Только через призму примера Ягайло можно понять кажущуюся наивной уверенность публицистов, в частности Мыцельского и Фредро, что цари – тираны для своих исконных подданных – не только не нарушат свободу польской шляхты, но даже расширят ее привилегии, обуздают произвол магнатов подобно тому, как Иван IV сокрушил могущество боярства. Авторы полагали, что избранный королем московский кандидат будет опираться на шляхту и сможет провести судебные и административные реформы, необходимые для усовершенствования управления обоими государствами.
Основываясь на прецеденте Люблинской унии 1569 г., польские публицисты рисовали заманчивые картины «тройственной унии» трех монархий – польской, литовской и русской, равной по могуществу ас сирийской и византийской державам и Римской империи. Такое государство простиралось бы «от моря – до моря» (от Каспия – до Северного моря [373]). Только в этом контексте можно правильно истолковать стереотипный перечень «выгод» от польско-русской унии, приводимый в проектах как конца XVI в., так и первой половины XVII в.
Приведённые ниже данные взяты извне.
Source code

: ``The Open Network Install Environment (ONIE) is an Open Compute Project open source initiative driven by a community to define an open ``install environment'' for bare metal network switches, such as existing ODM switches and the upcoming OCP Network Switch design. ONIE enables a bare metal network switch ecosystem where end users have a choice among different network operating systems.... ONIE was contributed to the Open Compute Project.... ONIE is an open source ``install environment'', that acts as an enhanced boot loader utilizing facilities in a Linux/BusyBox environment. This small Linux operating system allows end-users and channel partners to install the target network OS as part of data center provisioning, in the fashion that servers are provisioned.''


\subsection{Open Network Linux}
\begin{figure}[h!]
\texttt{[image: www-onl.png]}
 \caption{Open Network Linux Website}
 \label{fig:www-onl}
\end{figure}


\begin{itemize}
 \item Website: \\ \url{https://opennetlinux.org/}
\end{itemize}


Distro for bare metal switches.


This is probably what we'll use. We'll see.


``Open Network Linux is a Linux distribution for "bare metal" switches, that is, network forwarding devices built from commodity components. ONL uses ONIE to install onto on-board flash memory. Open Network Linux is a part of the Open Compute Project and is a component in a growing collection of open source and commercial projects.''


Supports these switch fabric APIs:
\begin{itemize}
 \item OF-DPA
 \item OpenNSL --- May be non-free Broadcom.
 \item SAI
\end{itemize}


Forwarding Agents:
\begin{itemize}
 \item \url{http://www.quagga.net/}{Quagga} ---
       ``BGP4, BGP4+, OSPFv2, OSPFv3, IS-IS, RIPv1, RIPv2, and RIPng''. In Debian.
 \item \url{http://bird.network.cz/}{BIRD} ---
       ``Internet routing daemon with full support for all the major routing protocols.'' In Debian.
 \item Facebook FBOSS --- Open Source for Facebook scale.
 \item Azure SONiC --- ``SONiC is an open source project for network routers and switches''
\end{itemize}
Рассмотрим аргументы авторов в пользу «тройственной унии» в порядке частоты их применения в источниках. Во-первых, возвращение Речи Посполитой территорий, отторгнутых от нее и присоединенных к Московскому государству (так называемых авульсов). В этом случае царь возвращал бы их некоторым образом «сам себе», например, как княжество, пожалованное своему сыну и на ленном праве присоединенное к Речи Посполитой (подобно Прусскому княжеству). Во-вторых, устранение конкуренции Нарвы с Гданьском в балтийской торговле и развитие транзитной торговли через Литву. В-третьих; уния государств открывала бы перспективу унии православия с католицизмом. Начало могло быть положено переходом в католичество царевича как электора, а в дальнейшем – вероятно, и его подданных. В-четвертых, создавалась бы возможность приобретения польской знатью как более цивилизованными и достойными подданными исключительного влияния при московском дворе. В-пятых, уния с Москвой давала шанс на восстановление былого военного могущества Речи Посполитой. В этом случае царь давал бы деньги (nervum belli) на содержание объединенных вооруженных сил и выставлял бы пехоту, а поляки – конницу. Это позволило бы не только обеспечить общую безопасность, но и дало бы возможность совместного наступления на турок и татар [374].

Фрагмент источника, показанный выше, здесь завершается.